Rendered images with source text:
════════
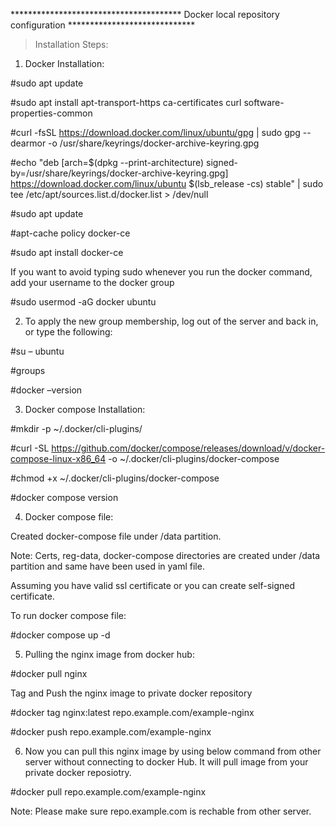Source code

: *************************************** Docker local repository configuration *****************************

> Installation Steps:

1. Docker Installation:

#sudo apt update

#sudo apt install apt-transport-https ca-certificates curl software-properties-common

#curl -fsSL https://download.docker.com/linux/ubuntu/gpg | sudo gpg --dearmor -o /usr/share/keyrings/docker-archive-keyring.gpg

#echo "deb [arch=$(dpkg --print-architecture) signed-by=/usr/share/keyrings/docker-archive-keyring.gpg] https://download.docker.com/linux/ubuntu $(lsb_release -cs) stable" | sudo tee /etc/apt/sources.list.d/docker.list > /dev/null

#sudo apt update

#apt-cache policy docker-ce

#sudo apt install docker-ce

If you want to avoid typing sudo whenever you run the docker command, add your username to the docker group

#sudo usermod -aG docker ubuntu




2. To apply the new group membership, log out of the server and back in, or type the following:

#su – ubuntu

#groups

#docker –version


3. Docker compose Installation:

#mkdir -p ~/.docker/cli-plugins/

#curl -SL https://github.com/docker/compose/releases/download/v/docker-compose-linux-x86_64 -o ~/.docker/cli-plugins/docker-compose

#chmod +x ~/.docker/cli-plugins/docker-compose

#docker compose version


4. Docker compose file:

Created docker-compose file under /data partition.

Note: Certs, reg-data, docker-compose directories are created under /data partition and same have been used in yaml file.

Assuming you have valid ssl certificate or you can create self-signed certificate.

To run docker compose file:

#docker compose up -d


5. Pulling the nginx image from docker hub:

#docker pull nginx

Tag and Push the nginx image to private docker repository

#docker tag nginx:latest repo.example.com/example-nginx

#docker push repo.example.com/example-nginx

       

6. Now you can pull this nginx image by using below command from other server without connecting to docker Hub. It will pull image from your private docker reposiotry.

#docker pull repo.example.com/example-nginx

Note: Please make sure repo.example.com is rechable from other server.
════════
* Exercise brief
Restate the data word for word, minus any images.

* Response for this exercise
Source code

: *************************************** Docker local repository configuration *****************************

> Installation Steps:

1. Docker Installation:

#sudo apt update

#sudo apt install apt-transport-https ca-certificates curl software-properties-common

#curl -fsSL https://download.docker.com/linux/ubuntu/gpg | sudo gpg --dearmor -o /usr/share/keyrings/docker-archive-keyring.gpg

#echo "deb [arch=$(dpkg --print-architecture) signed-by=/usr/share/keyrings/docker-archive-keyring.gpg] https://download.docker.com/linux/ubuntu $(lsb_release -cs) stable" | sudo tee /etc/apt/sources.list.d/docker.list > /dev/null

#sudo apt update

#apt-cache policy docker-ce

#sudo apt install docker-ce

If you want to avoid typing sudo whenever you run the docker command, add your username to the docker group

#sudo usermod -aG docker ubuntu




2. To apply the new group membership, log out of the server and back in, or type the following:

#su – ubuntu

#groups

#docker –version


3. Docker compose Installation:

#mkdir -p ~/.docker/cli-plugins/

#curl -SL https://github.com/docker/compose/releases/download/v/docker-compose-linux-x86_64 -o ~/.docker/cli-plugins/docker-compose

#chmod +x ~/.docker/cli-plugins/docker-compose

#docker compose version


4. Docker compose file:

Created docker-compose file under /data partition.

Note: Certs, reg-data, docker-compose directories are created under /data partition and same have been used in yaml file.

Assuming you have valid ssl certificate or you can create self-signed certificate.

To run docker compose file:

#docker compose up -d


5. Pulling the nginx image from docker hub:

#docker pull nginx

Tag and Push the nginx image to private docker repository

#docker tag nginx:latest repo.example.com/example-nginx

#docker push repo.example.com/example-nginx

       

6. Now you can pull this nginx image by using below command from other server without connecting to docker Hub. It will pull image from your private docker reposiotry.

#docker pull repo.example.com/example-nginx

Note: Please make sure repo.example.com is rechable from other server.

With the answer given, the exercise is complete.